現在同好会のメンバーは、個人のPVにおけるイメージを捻り出す為の会議をしていた。
かすみ「お2人はこんな所でしょうか?」
彼方先パイ 愛先パイ
・パジャマ ・ダジャレ
・子守唄 ・スポーツ
と書かれたホワイトボードを背後にかすみが言う。
ボードの『先輩』の部分が『先パイ』になっているのは、これを書いたかすみがあまり漢字が得意ではないからだろうか。

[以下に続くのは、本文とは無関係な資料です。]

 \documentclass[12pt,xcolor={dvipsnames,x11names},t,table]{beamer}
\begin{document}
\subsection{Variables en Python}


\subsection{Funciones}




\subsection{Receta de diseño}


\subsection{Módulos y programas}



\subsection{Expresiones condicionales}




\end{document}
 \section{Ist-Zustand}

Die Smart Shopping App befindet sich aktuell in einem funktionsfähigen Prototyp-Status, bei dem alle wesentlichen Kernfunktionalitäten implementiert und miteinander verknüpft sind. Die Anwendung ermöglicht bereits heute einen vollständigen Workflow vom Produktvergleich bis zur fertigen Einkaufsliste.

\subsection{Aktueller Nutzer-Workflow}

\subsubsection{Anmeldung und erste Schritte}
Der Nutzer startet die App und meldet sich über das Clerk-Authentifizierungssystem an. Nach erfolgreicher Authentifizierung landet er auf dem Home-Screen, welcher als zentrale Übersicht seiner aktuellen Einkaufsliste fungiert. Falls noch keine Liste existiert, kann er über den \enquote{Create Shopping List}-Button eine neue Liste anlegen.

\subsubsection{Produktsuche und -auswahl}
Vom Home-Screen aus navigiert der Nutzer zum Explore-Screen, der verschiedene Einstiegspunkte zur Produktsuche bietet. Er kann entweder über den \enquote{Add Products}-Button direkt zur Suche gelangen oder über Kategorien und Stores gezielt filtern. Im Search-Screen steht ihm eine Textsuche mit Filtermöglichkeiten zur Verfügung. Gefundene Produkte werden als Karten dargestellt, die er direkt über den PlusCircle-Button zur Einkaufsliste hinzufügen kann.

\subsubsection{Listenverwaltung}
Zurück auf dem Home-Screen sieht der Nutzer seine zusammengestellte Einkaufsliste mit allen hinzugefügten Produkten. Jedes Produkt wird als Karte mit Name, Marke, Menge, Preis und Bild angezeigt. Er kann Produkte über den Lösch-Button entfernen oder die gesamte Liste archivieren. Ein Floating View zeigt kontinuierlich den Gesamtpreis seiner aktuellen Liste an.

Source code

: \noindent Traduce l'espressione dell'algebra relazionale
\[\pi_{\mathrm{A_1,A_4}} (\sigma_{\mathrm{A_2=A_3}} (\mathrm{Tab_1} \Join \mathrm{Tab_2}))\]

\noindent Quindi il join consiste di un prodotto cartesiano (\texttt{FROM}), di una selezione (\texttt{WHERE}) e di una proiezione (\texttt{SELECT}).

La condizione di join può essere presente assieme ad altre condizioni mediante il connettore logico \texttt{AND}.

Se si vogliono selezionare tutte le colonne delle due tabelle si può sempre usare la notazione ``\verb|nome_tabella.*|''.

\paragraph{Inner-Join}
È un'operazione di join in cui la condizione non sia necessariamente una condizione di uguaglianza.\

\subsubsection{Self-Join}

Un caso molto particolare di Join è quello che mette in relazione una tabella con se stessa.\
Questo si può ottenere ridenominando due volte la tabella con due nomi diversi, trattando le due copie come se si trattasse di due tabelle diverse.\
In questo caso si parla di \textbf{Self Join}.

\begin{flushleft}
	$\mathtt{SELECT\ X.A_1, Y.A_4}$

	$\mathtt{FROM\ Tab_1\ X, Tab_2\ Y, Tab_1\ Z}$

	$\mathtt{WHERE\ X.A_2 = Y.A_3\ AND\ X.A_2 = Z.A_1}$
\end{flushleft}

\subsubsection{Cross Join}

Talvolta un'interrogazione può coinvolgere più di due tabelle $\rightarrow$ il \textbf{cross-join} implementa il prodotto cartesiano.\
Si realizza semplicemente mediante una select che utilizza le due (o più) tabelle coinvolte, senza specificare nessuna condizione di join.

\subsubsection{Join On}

同じくホワイトボードの前に陣取るせつ菜がエマに訊ねる。
せつ菜「エマさんはPVのイメージってありますか?目指すアイドル像とか?」
エマ「私ね、人の心をポカポカさせちゃうようなアイドルになりたいって思ってて!」
朗らかな笑顔で答えるエマに宏高が「エマさんらしいかも」と賛同する。
エマ「でも、それがどんなアイドルなのかよく分からなくて……」
ポカポカというワードを口に出すのは簡単だ。
だがしかしそれをイメージして表現しようとすると、途端に頭を悩ませるほど難しくなる。
璃奈と愛が顔を見合わせて言う。
璃奈「心をポカポカ……」
愛「それって、どんなイメージかな?」
それを皮切りにどんどん意見が挙がっていく。
彼方「彼方ちゃんは枕とお布団だなぁ〜」
しずく「泣ける小説でしょうか?例えば、子犬と女の子が」
かすみ「かすみん特製コッペパンに決まってます!」
せつ菜「断然アニメです!」
歩夢「私はぬいぐるみ……かな?」
愛「お婆ちゃんのぬか漬け!」
宏高「特撮で決まりだろ!」
タイタス『ウルトラマッスルだ!』
フーマ『それもうポカポカ通り越して“暑苦しい”だぜ⁉︎』
苛烈する論争。
だが、宏高(とタイタス)まで言い終えたところで愛と璃奈、歩夢と宏高、エマと彼方がそれぞれ顔を見合わせ、同時に声を漏らす。
『ぁ……』
それにせつ菜が思わず笑い出しながら言う。
せつ菜「ウフフッ♪やっぱり私達バラバラですね」
それに同意するように宏高と歩夢も言う。
宏高「エマさんのイメージが大事かも」
歩夢「そうだね」
と言っても、やはりまだそのイメージが定まらない。
しずくは悩む素振りを見せて言う。
しずく「ん〜……演劇だったら、衣装を着るとイメージ湧いたりするんですけどね」
エマ「あっ…それなら……」
しずくの助言に反応したエマは、ある人物に電話した。
その相手は果林だった。
果林「え?衣装?」
────────────────────
エマが果林に電話をかけて数分後。
スクールアイドル同好会は、果林の案内で服飾同好会の部室にやってきた。
色とりどり、様々な種類の大量の衣装に女子陣は全員「わぁ〜‼︎」と歓喜の声を上げる。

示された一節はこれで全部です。